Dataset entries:
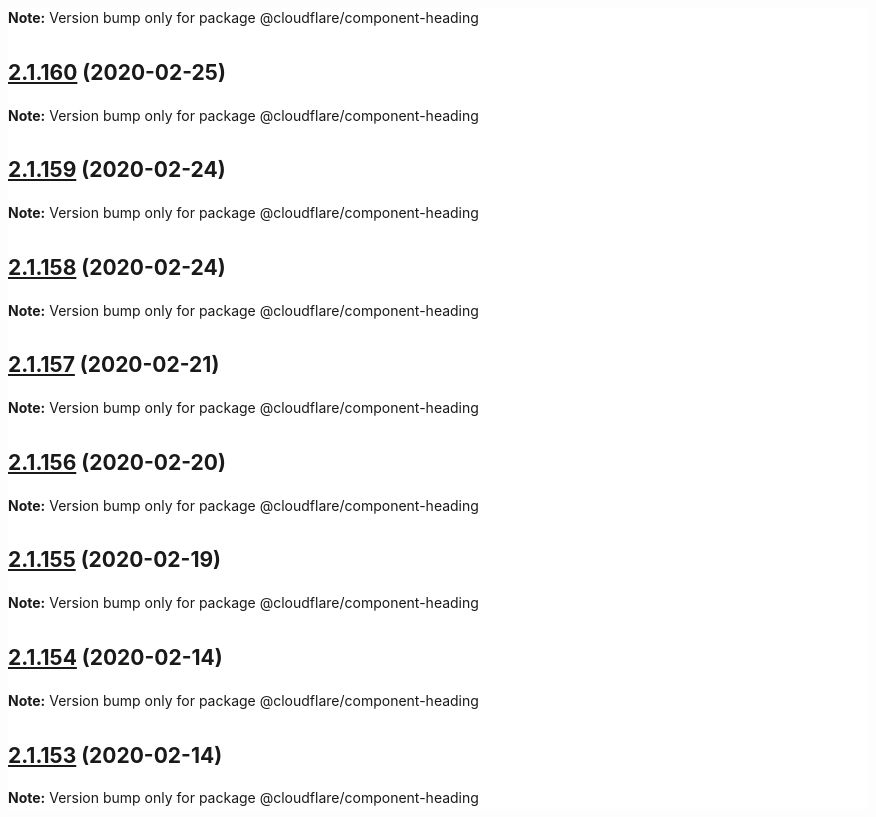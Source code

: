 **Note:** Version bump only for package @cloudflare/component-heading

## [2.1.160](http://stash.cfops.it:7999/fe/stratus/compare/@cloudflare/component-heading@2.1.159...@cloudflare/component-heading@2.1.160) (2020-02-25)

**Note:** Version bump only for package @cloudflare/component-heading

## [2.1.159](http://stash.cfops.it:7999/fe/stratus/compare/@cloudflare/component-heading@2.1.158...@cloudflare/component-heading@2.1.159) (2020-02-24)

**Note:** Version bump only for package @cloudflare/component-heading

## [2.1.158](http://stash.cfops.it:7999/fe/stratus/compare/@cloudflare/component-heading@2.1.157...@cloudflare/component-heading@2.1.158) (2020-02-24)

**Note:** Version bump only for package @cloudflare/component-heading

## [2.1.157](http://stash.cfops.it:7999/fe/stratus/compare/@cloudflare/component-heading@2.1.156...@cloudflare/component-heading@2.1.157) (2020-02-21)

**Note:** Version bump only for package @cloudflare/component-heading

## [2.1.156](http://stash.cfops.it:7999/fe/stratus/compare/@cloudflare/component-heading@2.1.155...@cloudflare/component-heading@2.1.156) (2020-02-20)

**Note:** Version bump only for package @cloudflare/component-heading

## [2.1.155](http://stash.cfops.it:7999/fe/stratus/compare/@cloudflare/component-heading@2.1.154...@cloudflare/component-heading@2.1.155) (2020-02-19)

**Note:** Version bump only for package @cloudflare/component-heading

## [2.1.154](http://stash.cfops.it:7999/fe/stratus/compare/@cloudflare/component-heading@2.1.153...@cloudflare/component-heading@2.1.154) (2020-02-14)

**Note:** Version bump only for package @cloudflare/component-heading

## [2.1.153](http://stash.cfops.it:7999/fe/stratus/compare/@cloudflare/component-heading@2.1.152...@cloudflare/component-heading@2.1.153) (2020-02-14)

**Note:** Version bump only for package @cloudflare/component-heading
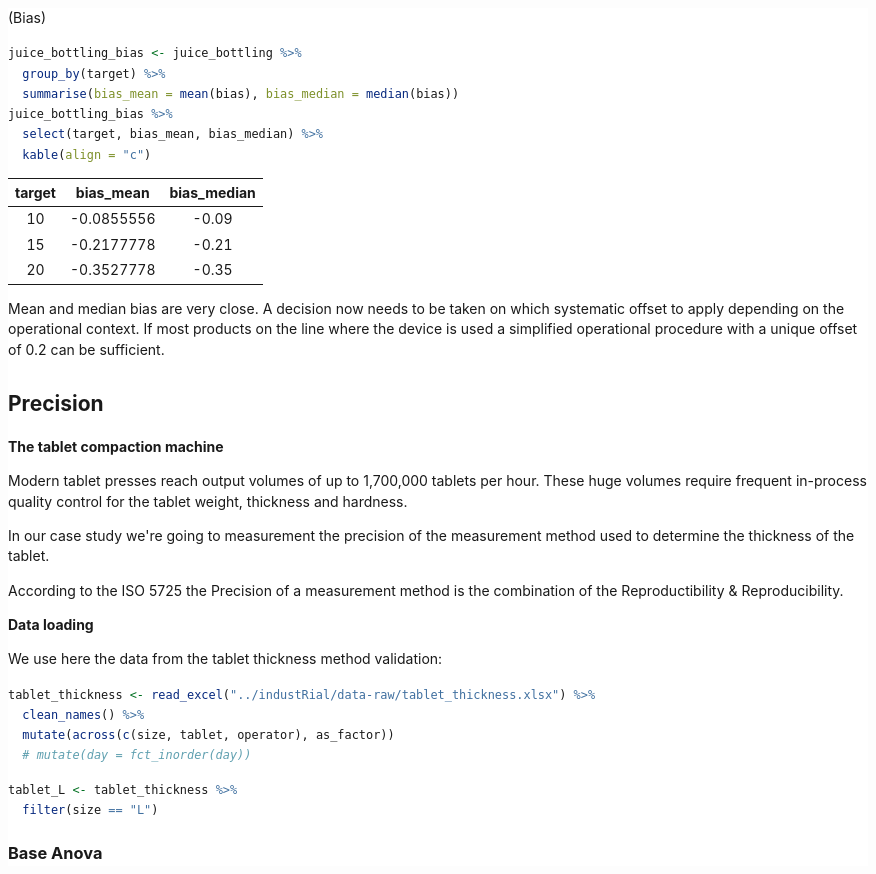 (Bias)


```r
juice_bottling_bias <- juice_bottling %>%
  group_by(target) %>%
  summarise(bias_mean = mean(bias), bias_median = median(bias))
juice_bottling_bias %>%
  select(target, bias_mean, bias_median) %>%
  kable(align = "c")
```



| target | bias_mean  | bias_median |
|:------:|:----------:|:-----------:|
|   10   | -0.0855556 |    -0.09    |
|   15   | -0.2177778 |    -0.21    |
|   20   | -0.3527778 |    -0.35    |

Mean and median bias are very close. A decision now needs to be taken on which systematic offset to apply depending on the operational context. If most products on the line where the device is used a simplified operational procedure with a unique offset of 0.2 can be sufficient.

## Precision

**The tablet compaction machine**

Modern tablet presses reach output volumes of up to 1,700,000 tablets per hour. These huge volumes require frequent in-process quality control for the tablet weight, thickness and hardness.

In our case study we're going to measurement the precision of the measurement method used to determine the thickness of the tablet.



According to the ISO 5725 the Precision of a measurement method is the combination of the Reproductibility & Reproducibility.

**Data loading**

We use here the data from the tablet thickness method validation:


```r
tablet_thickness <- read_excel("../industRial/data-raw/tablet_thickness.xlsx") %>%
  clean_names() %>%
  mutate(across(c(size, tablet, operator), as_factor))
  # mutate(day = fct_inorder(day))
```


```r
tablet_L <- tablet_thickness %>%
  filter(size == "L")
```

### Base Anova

...

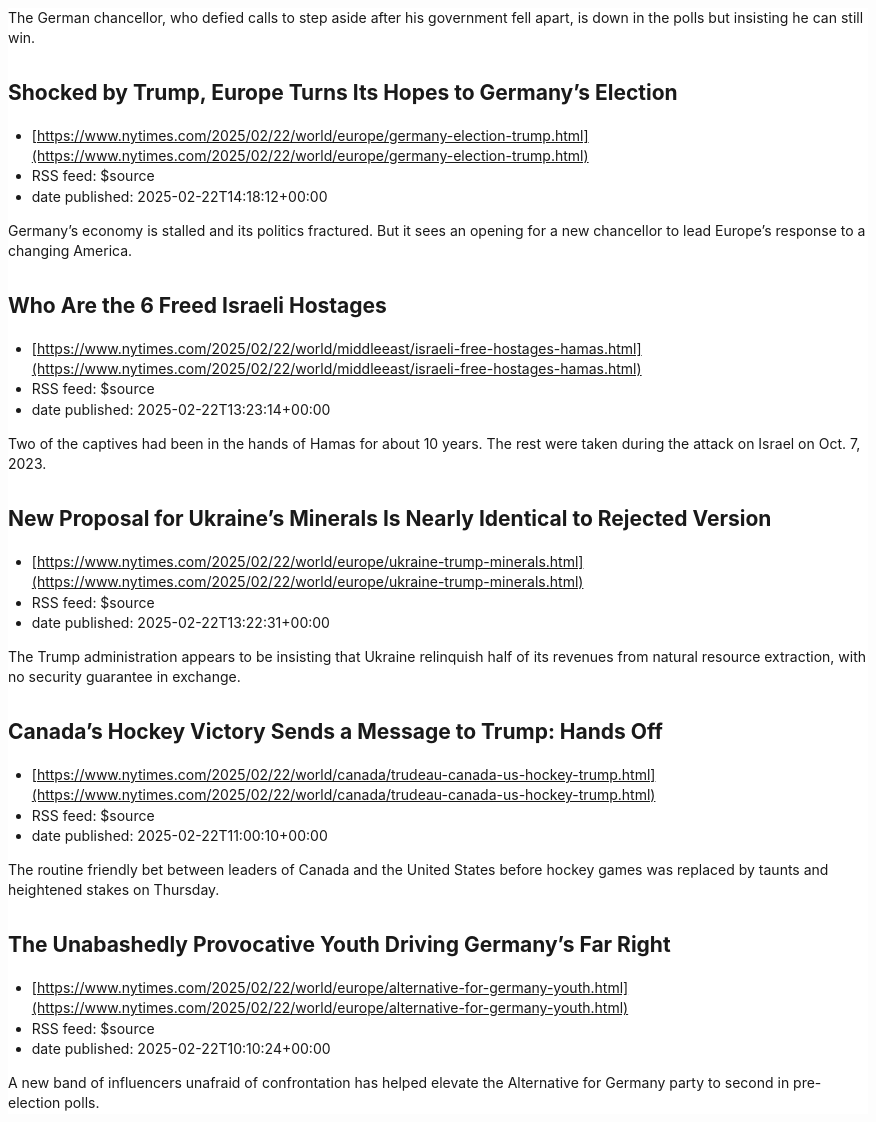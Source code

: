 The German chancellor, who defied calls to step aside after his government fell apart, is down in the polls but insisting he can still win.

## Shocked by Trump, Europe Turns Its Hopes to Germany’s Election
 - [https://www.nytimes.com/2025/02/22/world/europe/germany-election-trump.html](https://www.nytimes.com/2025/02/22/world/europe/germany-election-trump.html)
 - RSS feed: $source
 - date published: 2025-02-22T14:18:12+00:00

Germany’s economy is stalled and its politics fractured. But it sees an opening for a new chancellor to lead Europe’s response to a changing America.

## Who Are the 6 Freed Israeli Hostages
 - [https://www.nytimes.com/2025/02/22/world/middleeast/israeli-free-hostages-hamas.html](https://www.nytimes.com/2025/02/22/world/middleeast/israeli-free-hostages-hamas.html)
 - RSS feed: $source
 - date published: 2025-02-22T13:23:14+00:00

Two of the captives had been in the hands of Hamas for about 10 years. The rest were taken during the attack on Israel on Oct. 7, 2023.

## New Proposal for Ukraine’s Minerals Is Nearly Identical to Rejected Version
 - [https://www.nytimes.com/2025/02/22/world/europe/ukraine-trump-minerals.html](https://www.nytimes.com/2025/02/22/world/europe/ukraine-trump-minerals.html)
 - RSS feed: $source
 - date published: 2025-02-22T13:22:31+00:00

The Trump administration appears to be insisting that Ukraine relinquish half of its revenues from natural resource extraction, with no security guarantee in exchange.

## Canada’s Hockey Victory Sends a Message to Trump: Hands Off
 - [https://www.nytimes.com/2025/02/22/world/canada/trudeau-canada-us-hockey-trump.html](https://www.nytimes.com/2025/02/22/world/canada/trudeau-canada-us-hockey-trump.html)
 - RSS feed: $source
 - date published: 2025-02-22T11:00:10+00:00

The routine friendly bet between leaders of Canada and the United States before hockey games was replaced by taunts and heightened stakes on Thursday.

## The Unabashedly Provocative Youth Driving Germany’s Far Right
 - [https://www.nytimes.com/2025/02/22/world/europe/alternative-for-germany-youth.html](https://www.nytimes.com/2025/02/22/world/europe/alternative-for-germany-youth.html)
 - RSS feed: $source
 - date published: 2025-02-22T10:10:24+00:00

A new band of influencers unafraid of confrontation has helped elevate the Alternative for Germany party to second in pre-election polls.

--

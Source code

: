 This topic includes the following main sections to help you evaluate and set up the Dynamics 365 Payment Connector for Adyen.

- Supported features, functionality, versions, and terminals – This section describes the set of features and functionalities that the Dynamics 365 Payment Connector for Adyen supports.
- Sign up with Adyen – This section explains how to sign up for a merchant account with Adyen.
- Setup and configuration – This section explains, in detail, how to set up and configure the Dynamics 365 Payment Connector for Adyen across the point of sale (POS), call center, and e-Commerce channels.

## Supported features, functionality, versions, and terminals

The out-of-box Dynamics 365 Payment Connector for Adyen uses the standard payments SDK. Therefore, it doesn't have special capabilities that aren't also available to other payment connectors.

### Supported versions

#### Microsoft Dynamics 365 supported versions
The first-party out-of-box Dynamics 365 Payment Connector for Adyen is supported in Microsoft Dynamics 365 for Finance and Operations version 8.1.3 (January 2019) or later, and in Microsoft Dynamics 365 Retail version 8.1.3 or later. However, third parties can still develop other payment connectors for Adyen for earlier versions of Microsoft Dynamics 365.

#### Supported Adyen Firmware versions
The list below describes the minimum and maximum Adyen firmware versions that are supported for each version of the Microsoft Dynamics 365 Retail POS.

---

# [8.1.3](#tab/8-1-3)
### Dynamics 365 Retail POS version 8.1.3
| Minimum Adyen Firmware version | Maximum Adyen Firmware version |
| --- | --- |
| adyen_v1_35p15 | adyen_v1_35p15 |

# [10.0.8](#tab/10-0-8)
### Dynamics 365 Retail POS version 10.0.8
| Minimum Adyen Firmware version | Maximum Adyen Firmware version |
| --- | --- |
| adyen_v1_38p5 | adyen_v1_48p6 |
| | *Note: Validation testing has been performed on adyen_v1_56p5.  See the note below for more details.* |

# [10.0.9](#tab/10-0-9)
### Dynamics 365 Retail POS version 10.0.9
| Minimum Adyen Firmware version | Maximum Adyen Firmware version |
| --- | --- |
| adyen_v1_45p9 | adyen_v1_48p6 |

# TO DO
Report each line in the data above that holds the word "below" by copying it.

# ANSWER BOX
The list below describes the minimum and maximum Adyen firmware versions that are supported for each version of the Microsoft Dynamics 365 Retail POS.
| | *Note: Validation testing has been performed on adyen_v1_56p5.  See the note below for more details.* |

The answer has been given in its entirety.